*BRIEF*: Copies of all lines that contain "kemomi" are needed; take them from the data below.

***** RECORDED INFORMATION *****

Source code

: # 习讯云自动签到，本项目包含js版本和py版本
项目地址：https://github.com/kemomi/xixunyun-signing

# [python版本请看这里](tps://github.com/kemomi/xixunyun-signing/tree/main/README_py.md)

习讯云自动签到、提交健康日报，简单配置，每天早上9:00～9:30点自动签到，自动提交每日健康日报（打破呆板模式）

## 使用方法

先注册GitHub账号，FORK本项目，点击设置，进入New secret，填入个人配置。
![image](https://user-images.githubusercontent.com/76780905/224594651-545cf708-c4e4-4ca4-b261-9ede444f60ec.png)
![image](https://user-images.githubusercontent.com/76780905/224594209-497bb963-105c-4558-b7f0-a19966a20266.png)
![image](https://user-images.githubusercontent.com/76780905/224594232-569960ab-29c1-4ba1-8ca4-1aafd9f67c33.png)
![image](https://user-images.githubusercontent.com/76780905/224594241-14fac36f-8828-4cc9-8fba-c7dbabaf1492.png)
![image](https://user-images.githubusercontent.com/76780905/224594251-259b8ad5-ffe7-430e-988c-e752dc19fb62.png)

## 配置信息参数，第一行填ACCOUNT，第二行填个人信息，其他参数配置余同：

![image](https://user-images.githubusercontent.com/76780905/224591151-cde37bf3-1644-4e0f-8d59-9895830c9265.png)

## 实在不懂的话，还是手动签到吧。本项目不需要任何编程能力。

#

*****

*SOLVED EXERCISE*:
项目地址：https://github.com/kemomi/xixunyun-signing
# [python版本请看这里](tps://github.com/kemomi/xixunyun-signing/tree/main/README_py.md)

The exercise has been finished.